[Stored data]
╭──

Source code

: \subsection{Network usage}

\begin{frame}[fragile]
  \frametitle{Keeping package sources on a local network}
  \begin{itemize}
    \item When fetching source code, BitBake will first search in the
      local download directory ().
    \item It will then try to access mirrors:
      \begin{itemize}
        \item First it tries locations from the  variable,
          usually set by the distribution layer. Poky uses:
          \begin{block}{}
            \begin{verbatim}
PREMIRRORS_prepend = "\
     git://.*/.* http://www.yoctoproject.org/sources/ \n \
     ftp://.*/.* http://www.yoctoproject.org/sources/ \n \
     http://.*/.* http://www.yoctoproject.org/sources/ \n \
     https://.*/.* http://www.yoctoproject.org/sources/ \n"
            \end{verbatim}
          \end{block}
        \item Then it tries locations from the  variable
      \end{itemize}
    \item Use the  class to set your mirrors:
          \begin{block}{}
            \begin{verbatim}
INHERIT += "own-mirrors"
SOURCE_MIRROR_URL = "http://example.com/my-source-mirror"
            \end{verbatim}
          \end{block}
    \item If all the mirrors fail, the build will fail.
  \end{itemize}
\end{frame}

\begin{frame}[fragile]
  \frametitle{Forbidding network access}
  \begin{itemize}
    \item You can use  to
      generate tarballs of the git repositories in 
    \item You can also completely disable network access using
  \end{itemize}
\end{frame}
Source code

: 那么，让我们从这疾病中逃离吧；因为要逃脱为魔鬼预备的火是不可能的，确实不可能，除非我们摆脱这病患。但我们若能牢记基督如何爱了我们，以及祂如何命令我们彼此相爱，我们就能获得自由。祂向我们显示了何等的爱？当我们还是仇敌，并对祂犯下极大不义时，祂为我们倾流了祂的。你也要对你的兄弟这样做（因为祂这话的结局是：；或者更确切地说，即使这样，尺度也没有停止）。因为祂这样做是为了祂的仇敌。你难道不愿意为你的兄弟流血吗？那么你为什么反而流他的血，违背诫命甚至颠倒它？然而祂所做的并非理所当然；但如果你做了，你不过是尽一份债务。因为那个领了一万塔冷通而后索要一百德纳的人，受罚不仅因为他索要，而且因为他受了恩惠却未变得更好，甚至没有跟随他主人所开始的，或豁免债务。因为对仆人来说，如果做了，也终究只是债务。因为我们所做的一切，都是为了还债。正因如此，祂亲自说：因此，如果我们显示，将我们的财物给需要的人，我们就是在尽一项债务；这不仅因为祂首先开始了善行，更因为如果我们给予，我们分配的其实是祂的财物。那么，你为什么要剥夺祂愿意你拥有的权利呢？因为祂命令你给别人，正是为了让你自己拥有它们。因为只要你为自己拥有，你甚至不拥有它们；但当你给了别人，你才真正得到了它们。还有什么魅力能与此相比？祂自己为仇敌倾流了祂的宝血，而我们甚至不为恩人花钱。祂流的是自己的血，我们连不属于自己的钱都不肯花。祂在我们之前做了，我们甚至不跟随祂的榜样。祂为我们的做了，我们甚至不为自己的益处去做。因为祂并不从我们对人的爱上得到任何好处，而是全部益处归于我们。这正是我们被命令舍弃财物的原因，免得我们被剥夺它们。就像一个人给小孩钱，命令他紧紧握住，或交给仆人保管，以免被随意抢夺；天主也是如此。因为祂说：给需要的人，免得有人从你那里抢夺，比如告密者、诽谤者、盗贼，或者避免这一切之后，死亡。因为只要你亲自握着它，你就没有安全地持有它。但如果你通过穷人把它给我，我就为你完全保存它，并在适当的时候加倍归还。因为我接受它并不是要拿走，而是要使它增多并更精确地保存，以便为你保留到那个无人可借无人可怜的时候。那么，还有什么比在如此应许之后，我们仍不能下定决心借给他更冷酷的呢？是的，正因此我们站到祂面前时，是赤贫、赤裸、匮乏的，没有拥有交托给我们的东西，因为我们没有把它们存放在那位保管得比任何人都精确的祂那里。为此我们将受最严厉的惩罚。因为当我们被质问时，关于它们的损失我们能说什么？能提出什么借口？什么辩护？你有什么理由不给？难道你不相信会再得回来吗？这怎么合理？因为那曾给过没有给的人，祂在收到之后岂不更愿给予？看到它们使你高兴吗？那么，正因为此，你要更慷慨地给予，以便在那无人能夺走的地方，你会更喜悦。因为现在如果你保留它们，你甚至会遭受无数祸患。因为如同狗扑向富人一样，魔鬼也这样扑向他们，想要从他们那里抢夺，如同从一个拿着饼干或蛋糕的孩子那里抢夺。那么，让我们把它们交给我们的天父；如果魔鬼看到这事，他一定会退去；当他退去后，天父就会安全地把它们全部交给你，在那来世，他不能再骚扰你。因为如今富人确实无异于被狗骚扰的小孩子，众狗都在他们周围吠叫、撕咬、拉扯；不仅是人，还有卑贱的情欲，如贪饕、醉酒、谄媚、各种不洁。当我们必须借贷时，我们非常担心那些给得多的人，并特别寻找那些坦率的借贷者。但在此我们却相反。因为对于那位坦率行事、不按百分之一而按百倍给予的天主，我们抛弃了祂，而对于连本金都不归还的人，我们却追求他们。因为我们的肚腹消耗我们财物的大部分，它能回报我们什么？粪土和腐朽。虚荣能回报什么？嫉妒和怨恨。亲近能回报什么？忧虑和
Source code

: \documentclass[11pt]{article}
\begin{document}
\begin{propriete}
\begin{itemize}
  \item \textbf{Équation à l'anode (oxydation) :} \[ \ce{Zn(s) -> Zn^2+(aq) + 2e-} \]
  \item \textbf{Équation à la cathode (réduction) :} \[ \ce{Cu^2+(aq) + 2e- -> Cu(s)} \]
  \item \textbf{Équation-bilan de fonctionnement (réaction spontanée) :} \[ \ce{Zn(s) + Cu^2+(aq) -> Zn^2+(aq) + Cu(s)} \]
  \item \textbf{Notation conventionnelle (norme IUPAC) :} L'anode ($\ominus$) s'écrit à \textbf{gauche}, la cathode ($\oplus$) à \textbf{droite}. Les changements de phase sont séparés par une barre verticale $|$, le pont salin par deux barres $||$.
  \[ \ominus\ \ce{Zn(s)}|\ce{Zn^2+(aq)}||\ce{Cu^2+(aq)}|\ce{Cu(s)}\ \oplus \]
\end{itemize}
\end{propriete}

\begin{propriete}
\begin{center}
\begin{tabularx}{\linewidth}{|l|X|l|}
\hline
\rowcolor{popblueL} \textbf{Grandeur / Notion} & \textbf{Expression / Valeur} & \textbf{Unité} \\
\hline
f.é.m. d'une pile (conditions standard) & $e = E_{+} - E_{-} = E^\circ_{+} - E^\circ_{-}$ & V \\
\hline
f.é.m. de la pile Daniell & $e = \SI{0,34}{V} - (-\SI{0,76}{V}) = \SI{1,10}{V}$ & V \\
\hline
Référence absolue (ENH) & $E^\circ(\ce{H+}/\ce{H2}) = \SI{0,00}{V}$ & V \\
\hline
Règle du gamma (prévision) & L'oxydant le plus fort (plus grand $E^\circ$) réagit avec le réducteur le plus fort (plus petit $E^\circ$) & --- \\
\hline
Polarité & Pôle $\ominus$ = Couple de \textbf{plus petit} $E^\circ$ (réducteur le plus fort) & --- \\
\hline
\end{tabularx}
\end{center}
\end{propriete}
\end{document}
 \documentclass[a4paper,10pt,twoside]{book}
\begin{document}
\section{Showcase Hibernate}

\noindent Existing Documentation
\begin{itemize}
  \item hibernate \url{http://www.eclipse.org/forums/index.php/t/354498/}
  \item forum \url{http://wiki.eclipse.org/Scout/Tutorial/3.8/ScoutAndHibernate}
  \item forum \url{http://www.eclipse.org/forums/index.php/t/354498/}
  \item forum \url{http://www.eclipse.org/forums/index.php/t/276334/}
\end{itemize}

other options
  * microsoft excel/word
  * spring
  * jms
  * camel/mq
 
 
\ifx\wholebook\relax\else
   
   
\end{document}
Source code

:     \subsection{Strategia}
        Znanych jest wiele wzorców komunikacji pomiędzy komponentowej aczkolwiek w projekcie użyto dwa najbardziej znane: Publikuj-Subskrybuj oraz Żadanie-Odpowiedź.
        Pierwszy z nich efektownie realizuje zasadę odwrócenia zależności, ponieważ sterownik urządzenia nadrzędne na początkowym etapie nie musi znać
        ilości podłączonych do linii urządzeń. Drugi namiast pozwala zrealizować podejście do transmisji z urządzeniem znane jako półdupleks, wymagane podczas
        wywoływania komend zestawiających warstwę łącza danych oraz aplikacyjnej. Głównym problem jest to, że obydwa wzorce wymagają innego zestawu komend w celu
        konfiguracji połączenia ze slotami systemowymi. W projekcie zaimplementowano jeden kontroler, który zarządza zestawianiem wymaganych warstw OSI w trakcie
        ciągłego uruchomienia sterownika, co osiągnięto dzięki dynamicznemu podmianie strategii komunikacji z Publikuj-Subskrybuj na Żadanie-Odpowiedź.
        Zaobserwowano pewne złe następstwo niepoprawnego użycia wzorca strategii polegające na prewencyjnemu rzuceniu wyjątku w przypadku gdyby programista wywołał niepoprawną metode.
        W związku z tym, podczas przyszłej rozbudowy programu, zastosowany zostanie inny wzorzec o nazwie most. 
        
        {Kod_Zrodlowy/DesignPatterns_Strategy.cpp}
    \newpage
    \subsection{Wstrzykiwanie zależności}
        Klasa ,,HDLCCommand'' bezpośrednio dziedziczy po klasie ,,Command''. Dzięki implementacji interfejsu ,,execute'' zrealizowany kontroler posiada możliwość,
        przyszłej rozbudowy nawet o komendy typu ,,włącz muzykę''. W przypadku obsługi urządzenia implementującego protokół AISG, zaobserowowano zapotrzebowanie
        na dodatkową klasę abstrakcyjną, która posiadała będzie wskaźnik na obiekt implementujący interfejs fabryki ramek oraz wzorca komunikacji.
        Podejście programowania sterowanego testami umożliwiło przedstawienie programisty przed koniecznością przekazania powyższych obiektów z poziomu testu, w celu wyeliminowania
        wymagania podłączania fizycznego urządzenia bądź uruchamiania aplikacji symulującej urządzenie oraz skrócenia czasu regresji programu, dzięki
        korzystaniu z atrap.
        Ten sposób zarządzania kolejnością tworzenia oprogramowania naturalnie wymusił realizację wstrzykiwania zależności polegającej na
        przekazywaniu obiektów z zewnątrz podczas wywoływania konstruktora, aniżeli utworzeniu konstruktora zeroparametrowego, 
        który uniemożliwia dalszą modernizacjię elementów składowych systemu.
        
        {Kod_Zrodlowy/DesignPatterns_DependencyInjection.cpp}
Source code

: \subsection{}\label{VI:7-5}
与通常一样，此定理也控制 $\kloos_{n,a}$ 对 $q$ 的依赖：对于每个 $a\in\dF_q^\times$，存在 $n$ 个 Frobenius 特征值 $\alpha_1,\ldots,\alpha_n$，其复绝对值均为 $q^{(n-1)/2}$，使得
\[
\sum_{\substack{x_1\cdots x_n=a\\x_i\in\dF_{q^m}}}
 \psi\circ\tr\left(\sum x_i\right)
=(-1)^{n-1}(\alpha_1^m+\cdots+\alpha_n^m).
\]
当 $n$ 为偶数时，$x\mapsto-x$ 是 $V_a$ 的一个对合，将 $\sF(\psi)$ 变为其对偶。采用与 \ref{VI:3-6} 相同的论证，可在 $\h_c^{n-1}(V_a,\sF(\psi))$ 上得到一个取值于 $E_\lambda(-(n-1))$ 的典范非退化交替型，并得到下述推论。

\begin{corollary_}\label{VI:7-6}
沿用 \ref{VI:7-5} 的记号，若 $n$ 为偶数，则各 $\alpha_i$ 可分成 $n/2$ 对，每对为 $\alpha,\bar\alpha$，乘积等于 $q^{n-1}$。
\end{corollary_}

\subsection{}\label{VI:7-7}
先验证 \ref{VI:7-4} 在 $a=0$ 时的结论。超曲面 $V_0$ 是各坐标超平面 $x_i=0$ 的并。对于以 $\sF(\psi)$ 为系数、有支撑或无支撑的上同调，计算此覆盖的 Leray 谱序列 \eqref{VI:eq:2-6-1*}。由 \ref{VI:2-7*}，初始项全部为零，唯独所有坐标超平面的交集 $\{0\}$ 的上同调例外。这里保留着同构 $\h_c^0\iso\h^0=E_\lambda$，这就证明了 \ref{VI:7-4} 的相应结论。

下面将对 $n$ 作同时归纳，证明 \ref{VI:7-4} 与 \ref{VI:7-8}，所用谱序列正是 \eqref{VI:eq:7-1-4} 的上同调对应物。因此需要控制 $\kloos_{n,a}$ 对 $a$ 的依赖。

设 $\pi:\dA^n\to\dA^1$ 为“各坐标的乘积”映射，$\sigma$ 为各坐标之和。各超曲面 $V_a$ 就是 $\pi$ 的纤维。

╰──

Whenever the word "pile" shows up in a line of the entries, list that line.

- _FINISHED EXERCISE_:
f.é.m. d'une pile (conditions standard) & $e = E_{+} - E_{-} = E^\circ_{+} - E^\circ_{-}$ & V \\
f.é.m. de la pile Daniell & $e = \SI{0,34}{V} - (-\SI{0,76}{V}) = \SI{1,10}{V}$ & V \\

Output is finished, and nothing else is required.